You cannot change the evaluation order of #lang racket. #lang lazy works since it is normal order. You can delay evalution with delay / force:

#lang racket

(define (p) (p))
(define (new-if test-expr then-expr else-expr)
  (cond ((force test-expr) (force then-expr))
        (else (force else-expr))))
(new-if (delay (= 2 2)) (delay 5) (delay (p))) ; ==> 5

Without side effects you can replace delay with wrapping in a no argument lambda (thunk) and change force to apply the procedure.

Answer 2

If we define new-if as a function:

(define (new-if test-expr then-expr else-expr) 
   ...)

Then in the program

 (define (p) (p))
 (new-if (= 2 2) 5 (p))

the form (new-if (= 2 2) 5 (p)) is a function call.

The functions call is evaluated in this order:

1. Evaluate new-if (evaluates to our new-if procedure)
2. Evaluate (= 2 2) (evaluates to true)
3. Evaluate 5 (evaluates to 5)
4. Evaluate (p) (leads to a loop)
5. Now the result of new-if is called with the arguments (the results from 2., 3. and 4.).

The problem is of course that we never get to 5. The evaulation of the (p) leads to an infinite loop before the body of new-if is evaluated.

This means, that no matter what we put in the body of new-if the call (new-if (= 2 2) 5 (p)) will always lead to an infinite loop.

In order words, in a language with normal order semantics, you can't define new-if as a normal function.

The intended evaluation order of (new-if e0 e1 e2) is:

1. Evaluate e0, let's call the result t.
2. If t is non-false, then evaluate e1
3. Otherwise t is false, so evaluate e2
4. The result is the either the result from 2. or from 3.

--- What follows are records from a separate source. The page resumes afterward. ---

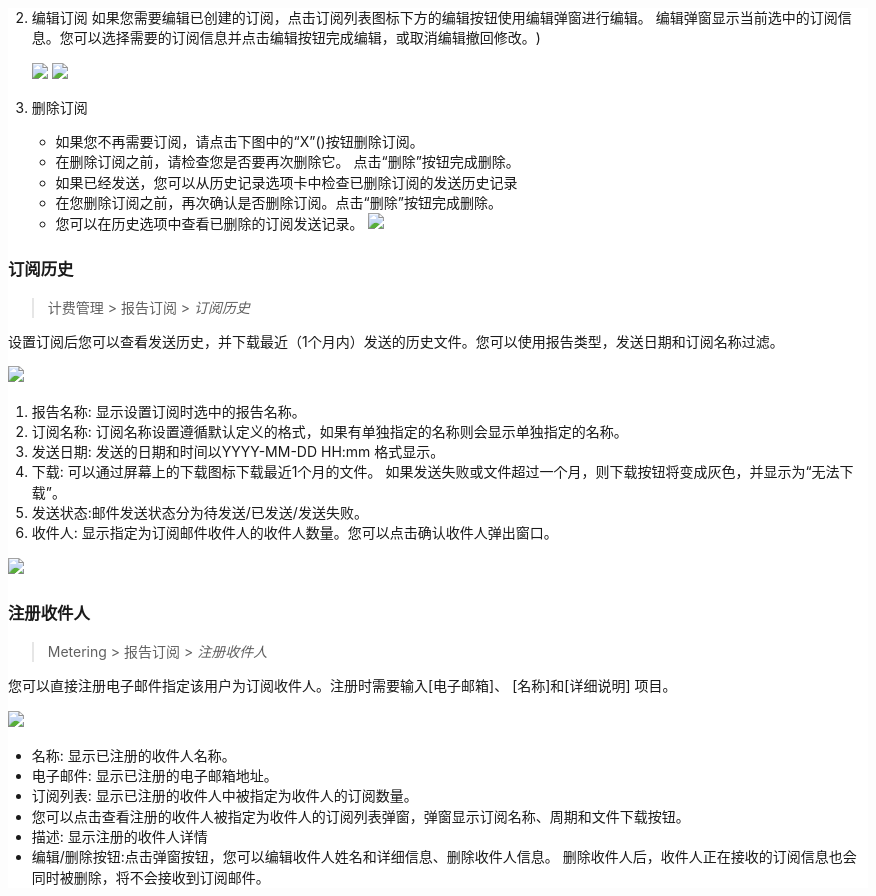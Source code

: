 2.  编辑订阅
    如果您需要编辑已创建的订阅，点击订阅列表图标下方的编辑按钮使用编辑弹窗进行编辑。
    编辑弹窗显示当前选中的订阅信息。您可以选择需要的订阅信息并点击编辑按钮完成编辑，或取消编辑撤回修改。<img src="./resource/metering_subscribe_edit.png" alt="">)

    ![][metering_subscribe_zh_1_6] 
    ![][metering_subscribe_zh_1_7]

3. 删除订阅
    -	如果您不再需要订阅，请点击下图中的“X”(<img src="./resource/metering_subscribe_delete.png" alt="">)按钮删除订阅。
    -	在删除订阅之前，请检查您是否要再次删除它。 点击“删除”按钮完成删除。
    -	如果已经发送，您可以从历史记录选项卡中检查已删除订阅的发送历史记录
    -	在您删除订阅之前，再次确认是否删除订阅。点击“删除”按钮完成删除。
    -	您可以在历史选项中查看已删除的订阅发送记录。
        ![][metering_subscribe_zh_1_8]





### 订阅历史

>	计费管理 > 报告订阅 > *订阅历史*

设置订阅后您可以查看发送历史，并下载最近（1个月内）发送的历史文件。您可以使用报告类型，发送日期和订阅名称过滤。

![][metering_subscribe_zh_2_1]

1.	报告名称: 显示设置订阅时选中的报告名称。 
2.	订阅名称: 订阅名称设置遵循默认定义的格式，如果有单独指定的名称则会显示单独指定的名称。 
3.	发送日期: 发送的日期和时间以YYYY-MM-DD HH:mm 格式显示。
4.	下载: 可以通过屏幕上的下载图标下载最近1个月的文件。 如果发送失败或文件超过一个月，则下载按钮将变成灰色，并显示为“无法下载”。
5.	发送状态:邮件发送状态分为待发送/已发送/发送失败。
6.	收件人: 显示指定为订阅邮件收件人的收件人数量。您可以点击确认收件人弹出窗口。

![][metering_subscribe_zh_2_2]





### 注册收件人

>	Metering > 报告订阅 > *注册收件人*

您可以直接注册电子邮件指定该用户为订阅收件人。注册时需要输入[电子邮箱]、 [名称]和[详细说明] 项目。

![][metering_subscribe_zh_3_1]


-	名称: 显示已注册的收件人名称。
-	电子邮件: 显示已注册的电子邮箱地址。
-	订阅列表: 显示已注册的收件人中被指定为收件人的订阅数量。
-   您可以点击查看注册的收件人被指定为收件人的订阅列表弹窗，弹窗显示订阅名称、周期和文件下载按钮。
-	描述: 显示注册的收件人详情
-	编辑/删除按钮:点击弹窗按钮，您可以编辑收件人姓名和详细信息、删除收件人信息。
    删除收件人后，收件人正在接收的订阅信息也会同时被删除，将不会接收到订阅邮件。


[metering_dashboard_zh_1_1]: ./resource/metering_dashboard_zh_1_1.png
[metering_dashboard_zh_1_2]: ./resource/metering_dashboard_zh_1_2.png
[metering_billing_analytics_zh_1]: ./resource/metering_billing_analytics_zh_1.png
[metering_billing_analytics_zh_2]: ./resource/metering_billing_analytics_zh_2.png 
[metering_billing_analytics_zh_3_1]: ./resource/metering_billing_analytics_zh_3_1.png 
[metering_billing_analytics_zh_3_2]: ./resource/metering_billing_analytics_zh_3_2.png
[metering_billing_1_1]: ./resource/metering_billing_1_1.png
[metering_billing_1_2]: ./resource/metering_billing_1_2.png
[metering_cdn_zh_1_1]: ./resource/metering_cdn_zh_1_1.PNG
[metering_cdn_zh_1_2]: ./resource/metering_cdn_zh_1_2.PNG
[metering_cdn_zh_1_3]: ./resource/metering_cdn_zh_1_3.PNG
[metering_budgeting_zh_1]: ./resource/metering_budgeting_zh_1.png
[metering_budgeting_zh_2]: ./resource/metering_budgeting_zh_2.png
[metering_budgeting_zh_3]: ./resource/metering_budgeting_zh_3.png
[metering_budgeting_zh_4]: ./resource/metering_budgeting_zh_4.png
[metering_cost_zh_1]: ./resource/metering_cost_zh_1.png 
[metering_cost_zh_2_1]: ./resource/metering_cost_zh_2_1.png 
[metering_cost_zh_3_1]: ./resource/metering_cost_zh_3_1.png
[metering_cost_zh_3_2]: ./resource/metering_cost_zh_3_2.png
[metering_cost_zh_3_3]: ./resource/metering_cost_zh_3_3.png 
[metering_cost_zh_2_2]: ./resource/metering_cost_zh_2_2.png
[metering_cost_zh_2_3]: ./resource/metering_cost_zh_2_3.png
[metering_cost_zh_4_1]: ./resource/metering_cost_zh_4_1.png
[metering_cost_zh_4_2]: ./resource/metering_cost_zh_4_2.png
[metering_report_subscribe_zh_0_1]: ./resource/metering_report_subscribe_zh_0_1.png
[metering_report_subscribe_zh_1_1]: ./resource/metering_report_subscribe_zh_1_1.png
[metering_report_subscribe_zh_1_2]: ./resource/metering_report_subscribe_zh_1_2.png
[metering_report_subscribe_zh_1_3]: ./resource/metering_report_subscribe_zh_1_3.png
[metering_subscribe_zh_1_1]: ./resource/metering_subscribe_zh_1_1.png
[metering_subscribe_zh_1_2]: ./resource/metering_subscribe_zh_1_2.png
[metering_subscribe_zh_1_3]: ./resource/metering_subscribe_zh_1_3.png
[metering_subscribe_zh_1_4]: ./resource/metering_subscribe_zh_1_4.png
[metering_subscribe_zh_1_5]: ./resource/metering_subscribe_zh_1_5.png
[metering_subscribe_edit]: ./resource/metering_subscribe_edit.png
[metering_subscribe_zh_1_6]: ./resource/metering_subscribe_zh_1_6.png
[metering_subscribe_zh_1_7]: ./resource/metering_subscribe_zh_1_7.png
[metering_subscribe_delete]: ./resource/metering_subscribe_delete.png
[metering_subscribe_zh_1_8]: ./resource/metering_subscribe_zh_1_8.png
[metering_subscribe_zh_2_1]: ./resource/metering_subscribe_zh_2_1.png
[metering_subscribe_zh_2_2]: ./resource/metering_subscribe_zh_2_2.png
[metering_subscribe_zh_3_1]: ./resource/metering_subscribe_zh_3_1.png
[metering_subscribe_zh_3_2]: ./resource/metering_subscribe_zh_3_2.png
[metering_subscribe_zh_3_3]: ./resource/metering_subscribe_zh_3_3.png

This order of evaluation is different from the order in a function call. So new-if must defined as a new form. The mechanism to define forms that use non-standard evaluation orders is define-syntax. It allows you to define new-if as a macro.

Answer 3

So I wonder how to make this new-if in the normal order ...

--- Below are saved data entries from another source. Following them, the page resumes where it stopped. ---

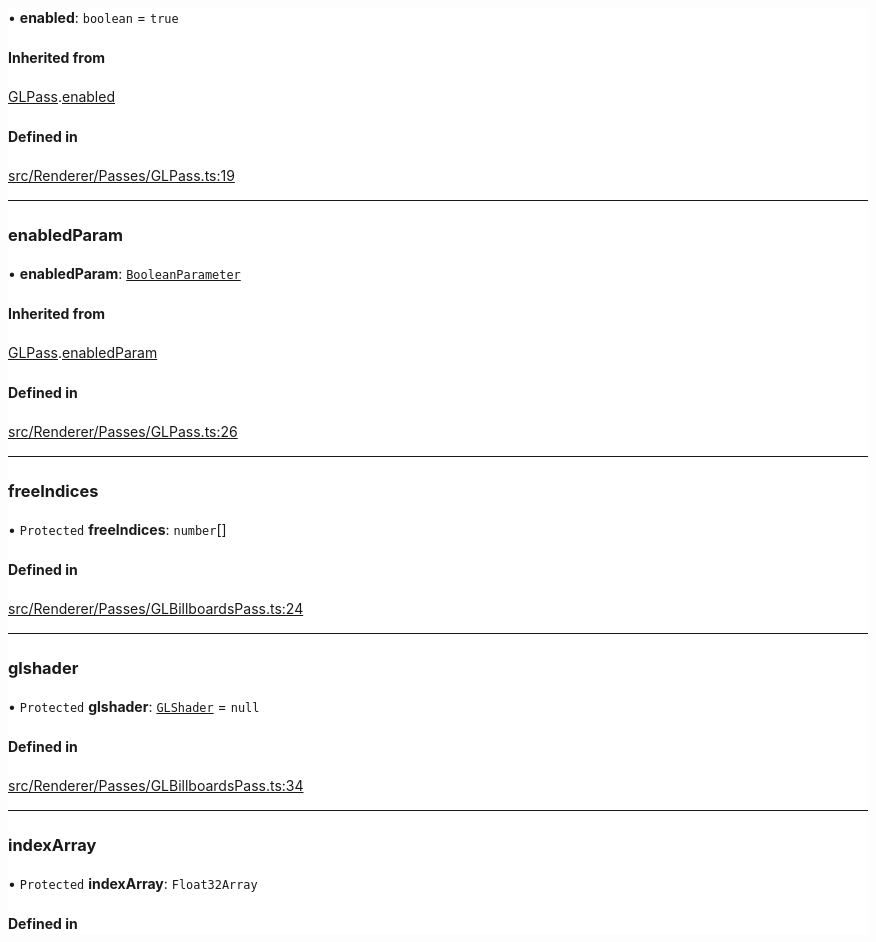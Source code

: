 • **enabled**: `boolean` = `true`

#### Inherited from

[GLPass](Renderer_Passes_GLPass.GLPass).[enabled](Renderer_Passes_GLPass.GLPass#enabled)

#### Defined in

[src/Renderer/Passes/GLPass.ts:19](https://github.com/ZeaInc/zea-engine/blob/bfc726cd6/src/Renderer/Passes/GLPass.ts#L19)

___

### enabledParam

• **enabledParam**: [`BooleanParameter`](../../SceneTree/Parameters/SceneTree_Parameters_BooleanParameter.BooleanParameter)

#### Inherited from

[GLPass](Renderer_Passes_GLPass.GLPass).[enabledParam](Renderer_Passes_GLPass.GLPass#enabledparam)

#### Defined in

[src/Renderer/Passes/GLPass.ts:26](https://github.com/ZeaInc/zea-engine/blob/bfc726cd6/src/Renderer/Passes/GLPass.ts#L26)

___

### freeIndices

• `Protected` **freeIndices**: `number`[]

#### Defined in

[src/Renderer/Passes/GLBillboardsPass.ts:24](https://github.com/ZeaInc/zea-engine/blob/bfc726cd6/src/Renderer/Passes/GLBillboardsPass.ts#L24)

___

### glshader

• `Protected` **glshader**: [`GLShader`](../Renderer_GLShader.GLShader) = `null`

#### Defined in

[src/Renderer/Passes/GLBillboardsPass.ts:34](https://github.com/ZeaInc/zea-engine/blob/bfc726cd6/src/Renderer/Passes/GLBillboardsPass.ts#L34)

___

### indexArray

• `Protected` **indexArray**: `Float32Array`

#### Defined in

You can't. if is a special form provided by the host Scheme environment you're running code in. Other conditional syntax like cond and case are derived from if via macros in most implementations, a topic that IIRC the book doesn't touch on either using in early chapters introducing Scheme or implementing in the interpreters and compilers it focuses on in later chapters.

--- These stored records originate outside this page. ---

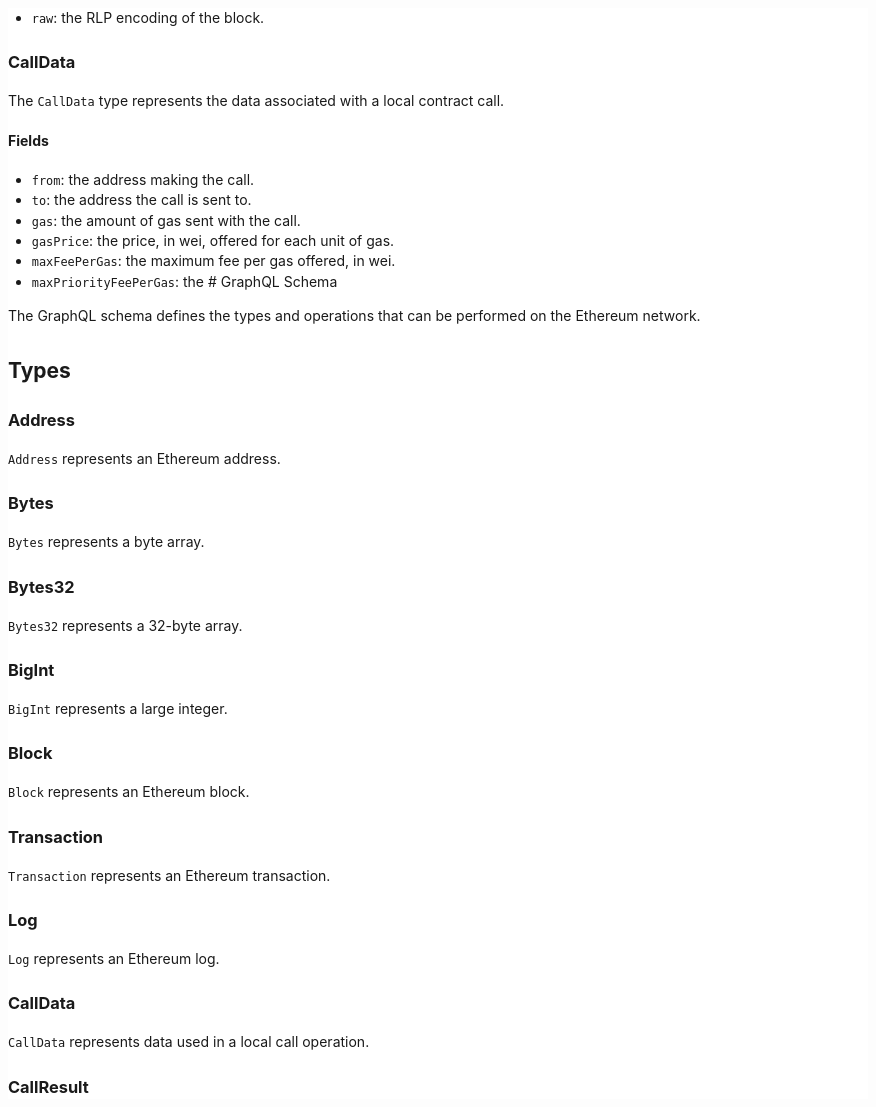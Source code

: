 - `raw`: the RLP encoding of the block.

### CallData

The `CallData` type represents the data associated with a local contract call.

#### Fields

- `from`: the address making the call.
- `to`: the address the call is sent to.
- `gas`: the amount of gas sent with the call.
- `gasPrice`: the price, in wei, offered for each unit of gas.
- `maxFeePerGas`: the maximum fee per gas offered, in wei.
- `maxPriorityFeePerGas`: the # GraphQL Schema

The GraphQL schema defines the types and operations that can be performed on the Ethereum network.

## Types

### Address

`Address` represents an Ethereum address.

### Bytes

`Bytes` represents a byte array.

### Bytes32

`Bytes32` represents a 32-byte array.

### BigInt

`BigInt` represents a large integer.

### Block

`Block` represents an Ethereum block.

### Transaction

`Transaction` represents an Ethereum transaction.

### Log

`Log` represents an Ethereum log.

### CallData

`CallData` represents data used in a local call operation.

### CallResult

The purpose of exercise 1.6 is demonstrating why if has to be special and can't be implemented as a normal function; Eva Lu Ator is wrong and the definition of sqrt-iter using her new-if is an example of how it can fail.

Answer 4

Quick answer

As it is stated, the whole point of the exercise is too show that you cannot write new-if as a normal function if you use the application order evaluation. However the normal order evaluation permits it. So both order have advantages and drawbacks.

More details

The difference is that in the application order evaluation, you first evaluate all symbols (the function and the arguments) then you make the substitution, and in the normal order evaluation, you evaluation the first symbol (usually a function), proceeds to the substitution then evaluation again until you are reduced to a simple atom (a value).

So the application order evaluation can be seen as more efficient but you lacks a part of control.

Example

For example if you define f as

(define (f x) (* x x))

and you call (f (+ 1 2)), then the application order evaluation only computes a single time (+ 1 2), when the normal order evaluation computes it twice :

1. (f (+ 1 2)) % first call
2. (* (+ 1 2) (+ 1 2)) % f is substituted by its definition

Since * is primitive, the computation is made with 2 instances of (+ 1 2). So it is less optimal. There is a way to optimize this with laziness. The language Haskell uses laziness, and you can use it too in racket with #lang lazy. It is a normal order evaluation with a little addition (the laziness).

However the a normal order evaluation, it allows you to define

 (define (test x y) (if (= x 0) y 0))

since the expansion (the substitution of the function by its body) is made before the reduction (the computation that can leads to another evaluation of an expression).